-- Opening Marker --

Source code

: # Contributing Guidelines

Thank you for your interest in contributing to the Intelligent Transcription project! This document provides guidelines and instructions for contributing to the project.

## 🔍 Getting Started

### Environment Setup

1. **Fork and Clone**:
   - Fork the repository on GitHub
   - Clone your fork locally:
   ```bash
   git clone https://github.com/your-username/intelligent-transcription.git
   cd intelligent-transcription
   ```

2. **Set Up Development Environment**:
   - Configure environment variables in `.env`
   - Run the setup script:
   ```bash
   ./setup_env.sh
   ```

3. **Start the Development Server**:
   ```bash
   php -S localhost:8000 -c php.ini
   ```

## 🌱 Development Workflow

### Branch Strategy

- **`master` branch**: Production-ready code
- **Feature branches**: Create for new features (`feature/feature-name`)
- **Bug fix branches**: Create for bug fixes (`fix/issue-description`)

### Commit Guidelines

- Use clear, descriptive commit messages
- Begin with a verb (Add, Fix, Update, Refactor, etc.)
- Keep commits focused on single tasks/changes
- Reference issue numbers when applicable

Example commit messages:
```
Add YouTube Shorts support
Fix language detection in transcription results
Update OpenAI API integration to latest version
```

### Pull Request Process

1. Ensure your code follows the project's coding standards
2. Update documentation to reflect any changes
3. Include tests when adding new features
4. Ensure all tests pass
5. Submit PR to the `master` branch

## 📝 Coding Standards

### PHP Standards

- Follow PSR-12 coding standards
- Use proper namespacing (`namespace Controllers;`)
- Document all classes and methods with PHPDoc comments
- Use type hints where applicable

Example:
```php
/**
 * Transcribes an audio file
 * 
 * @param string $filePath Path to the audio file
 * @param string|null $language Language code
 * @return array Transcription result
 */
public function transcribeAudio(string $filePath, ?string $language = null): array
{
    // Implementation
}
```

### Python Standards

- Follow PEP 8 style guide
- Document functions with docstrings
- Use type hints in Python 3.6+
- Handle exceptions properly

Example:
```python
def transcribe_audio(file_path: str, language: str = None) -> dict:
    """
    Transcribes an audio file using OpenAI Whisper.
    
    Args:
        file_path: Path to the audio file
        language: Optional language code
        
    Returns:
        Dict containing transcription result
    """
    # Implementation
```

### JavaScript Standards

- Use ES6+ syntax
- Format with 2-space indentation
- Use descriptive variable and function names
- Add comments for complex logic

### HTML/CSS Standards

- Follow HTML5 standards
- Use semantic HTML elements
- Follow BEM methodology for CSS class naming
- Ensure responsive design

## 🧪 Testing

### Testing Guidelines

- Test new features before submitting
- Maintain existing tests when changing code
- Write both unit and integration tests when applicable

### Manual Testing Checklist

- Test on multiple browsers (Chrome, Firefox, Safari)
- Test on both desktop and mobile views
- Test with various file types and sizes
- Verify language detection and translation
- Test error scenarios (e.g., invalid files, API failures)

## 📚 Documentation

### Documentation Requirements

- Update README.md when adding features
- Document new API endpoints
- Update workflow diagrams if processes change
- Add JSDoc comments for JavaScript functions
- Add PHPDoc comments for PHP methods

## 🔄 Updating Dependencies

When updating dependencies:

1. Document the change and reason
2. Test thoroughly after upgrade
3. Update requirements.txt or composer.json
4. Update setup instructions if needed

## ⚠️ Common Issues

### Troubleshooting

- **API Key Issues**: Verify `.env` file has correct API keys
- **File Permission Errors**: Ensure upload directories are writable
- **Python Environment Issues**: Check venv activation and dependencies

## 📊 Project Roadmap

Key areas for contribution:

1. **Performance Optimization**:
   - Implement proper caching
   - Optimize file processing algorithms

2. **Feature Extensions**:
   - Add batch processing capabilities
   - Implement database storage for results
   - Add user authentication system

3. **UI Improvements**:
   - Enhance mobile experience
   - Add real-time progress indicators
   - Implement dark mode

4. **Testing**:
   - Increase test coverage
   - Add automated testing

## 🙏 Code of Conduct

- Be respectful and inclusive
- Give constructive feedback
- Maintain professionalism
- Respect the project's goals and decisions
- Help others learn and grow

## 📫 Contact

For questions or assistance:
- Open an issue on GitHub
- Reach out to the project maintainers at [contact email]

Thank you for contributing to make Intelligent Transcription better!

-- Closing Marker --

_PROBLEM TO WORK ON_
Set down exactly the lines above that run from the start of the listing to the line with "- Follow PSR-12 coding standards". Leave out every later line.

_EXPECTED ANSWER_
Source code

: # Contributing Guidelines

Thank you for your interest in contributing to the Intelligent Transcription project! This document provides guidelines and instructions for contributing to the project.

## 🔍 Getting Started

### Environment Setup

1. **Fork and Clone**:
   - Fork the repository on GitHub
   - Clone your fork locally:
   ```bash
   git clone https://github.com/your-username/intelligent-transcription.git
   cd intelligent-transcription
   ```

2. **Set Up Development Environment**:
   - Configure environment variables in `.env`
   - Run the setup script:
   ```bash
   ./setup_env.sh
   ```

3. **Start the Development Server**:
   ```bash
   php -S localhost:8000 -c php.ini
   ```

## 🌱 Development Workflow

### Branch Strategy

- **`master` branch**: Production-ready code
- **Feature branches**: Create for new features (`feature/feature-name`)
- **Bug fix branches**: Create for bug fixes (`fix/issue-description`)

### Commit Guidelines

- Use clear, descriptive commit messages
- Begin with a verb (Add, Fix, Update, Refactor, etc.)
- Keep commits focused on single tasks/changes
- Reference issue numbers when applicable

Example commit messages:
```
Add YouTube Shorts support
Fix language detection in transcription results
Update OpenAI API integration to latest version
```

### Pull Request Process

1. Ensure your code follows the project's coding standards
2. Update documentation to reflect any changes
3. Include tests when adding new features
4. Ensure all tests pass
5. Submit PR to the `master` branch

## 📝 Coding Standards

### PHP Standards

- Follow PSR-12 coding standards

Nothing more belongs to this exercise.